In the summer of 1960, the Schmidts and their three children—Dick, 17; Margery almost 13; and Stephen, 11—drove the family’s new Chevy Impala from Sacramento to Saratoga Beach on Vancouver Island, just south of the small town of Campbell River, to visit the Rayers. There were no interstate freeways, and the road to Campbell River was a two-lane highway. The children still remember that trip as a remarkable one. The family climbed Mt. Lassen and saw the capitals of Oregon and Washington. They marveled over the Parliament building in Victoria. And the Schmidt kids met two of the Rayer kids—teenagers Louise and Murray at their parents’ oceanside campground, the Sea-Esta in Saratoga Beach.
Louise remembers being intrigued by the oldest Schmidt son, Dick, a blond, blue-eyed California boy who thought it might be fun to try swimming off Vancouver Island. Dick recalls that he lasted less than five minutes in that frigid ocean water. He signed a copy of his high school graduation photo to Louise, which she still has.
The elder Schmidts and the Rayers remained close for the rest of their lives—the Rayers made the long drive from Saratoga Beach to Sacramento for Dick’s wedding. Even after Len, Christoffer and Elizabeth had died, the Schmidt kids continued to travel up to Campbell River to visit Audry until her death.

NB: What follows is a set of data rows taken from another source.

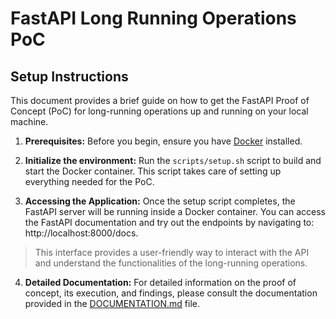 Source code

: # FastAPI Long Running Operations PoC

## Setup Instructions
This document provides a brief guide on how to get the FastAPI Proof of Concept (PoC) for long-running operations up and running on your local machine.

1. **Prerequisites:** Before you begin, ensure you have [Docker](https://www.docker.com/products/docker-desktop) installed.

2. **Initialize the environment:** Run the `scripts/setup.sh` script to build and start the Docker container. This script takes care of setting up everything needed for the PoC.

3. **Accessing the Application:** Once the setup script completes, the FastAPI server will be running inside a Docker container. You can access the FastAPI documentation and try out the endpoints by navigating to: http://localhost:8000/docs.
>This interface provides a user-friendly way to interact with the API and understand the functionalities of the long-running operations.

4. **Detailed Documentation:** For detailed information on the proof of concept, its execution, and findings, please consult the documentation provided in the [DOCUMENTATION.md](DOCUMENTATION.md) file.
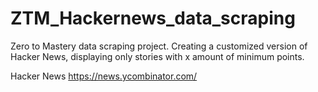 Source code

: # ZTM_Hackernews_data_scraping
Zero to Mastery data scraping project. Creating a customized version of Hacker News, displaying only stories with x amount of minimum points.

Hacker News
https://news.ycombinator.com/
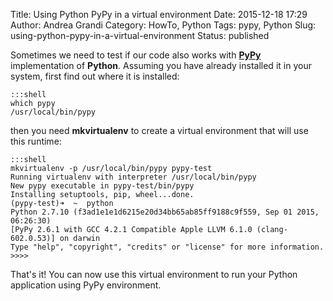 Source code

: Title: Using Python PyPy in a virtual environment
Date: 2015-12-18 17:29
Author: Andrea Grandi
Category: HowTo, Python
Tags: pypy, Python
Slug: using-python-pypy-in-a-virtual-environment
Status: published

Sometimes we need to test if our code also works with
**[PyPy](http://pypy.org/)** implementation of **Python**. Assuming you
have already installed it in your system, first find out where it is
installed:

    :::shell
    which pypy
    /usr/local/bin/pypy

then you need **mkvirtualenv** to create a virtual environment that will
use this runtime:

    :::shell
    mkvirtualenv -p /usr/local/bin/pypy pypy-test
    Running virtualenv with interpreter /usr/local/bin/pypy
    New pypy executable in pypy-test/bin/pypy
    Installing setuptools, pip, wheel...done.
    (pypy-test)➜  ~  python
    Python 2.7.10 (f3ad1e1e1d6215e20d34bb65ab85ff9188c9f559, Sep 01 2015, 06:26:30)
    [PyPy 2.6.1 with GCC 4.2.1 Compatible Apple LLVM 6.1.0 (clang-602.0.53)] on darwin
    Type "help", "copyright", "credits" or "license" for more information.
    >>>>

That's it! You can now use this virtual environment to run your Python
application using PyPy environment.
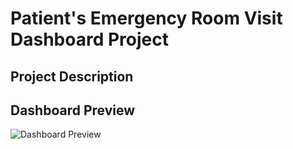 # Patient's Emergency Room Visit Dashboard Project

## Project Description


## Dashboard Preview
![Dashboard Preview](https://github.com/alhuyn/Emergency-Room-Visits-Dashboard/assets/158428478/8cb932c7-e175-419d-beb3-e2c13cd5fe5a)
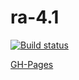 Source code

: # ra-4.1

[![Build status](https://ci.appveyor.com/api/projects/status/igircqc73bu6e9uv?svg=true)](https://ci.appveyor.com/project/i-hit/ra-4-1)

[GH-Pages](https://i-hit.github.io/ra-4.1/)
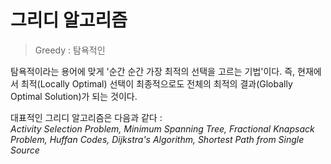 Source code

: # 그리디 알고리즘 
> Greedy : 탐욕적인

탐욕적이라는 용어에 맞게 '순간 순간 가장 최적의 선택을 고르는 기법'이다. 
즉, 현재에서 최적(Locally Optimal) 선택이 최종적으로도 전체의 최적의 결과(Globally Optimal Solution)가 되는 것이다. 

대표적인 그리디 알고리즘은 다음과 같다 :    
_Activity Selection Problem, Minimum Spanning Tree, Fractional Knapsack Problem, Huffan Codes, Dijkstra's Algorithm, Shortest Path from Single Source_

So that’s why we’ve all gathered in Campbell River at Louise and her husband Bill’s house to commemorate the 50th anniversary of that trip north. It’s the 71st anniversary of the ferry trip that brought the two families together.
Tomorrow we will all go to Saratoga Beach to see the Sea-Esta. It’s still there—not the same, Louise says, but still there. We will take photos of these grownup “kids,” as we did tonight at Louise and Bill’s house when they hosted us for dinner. Stories and particulars of the present-day families are being exchanged each time we see each other.
And I imagine that the spirits of those four who met in the lifeboat are hovering around, too. I hope they are as delighted as their offspring by this longtime connection that spans the end of one century and the beginning of another, this international friendship that, with luck, may last another generation.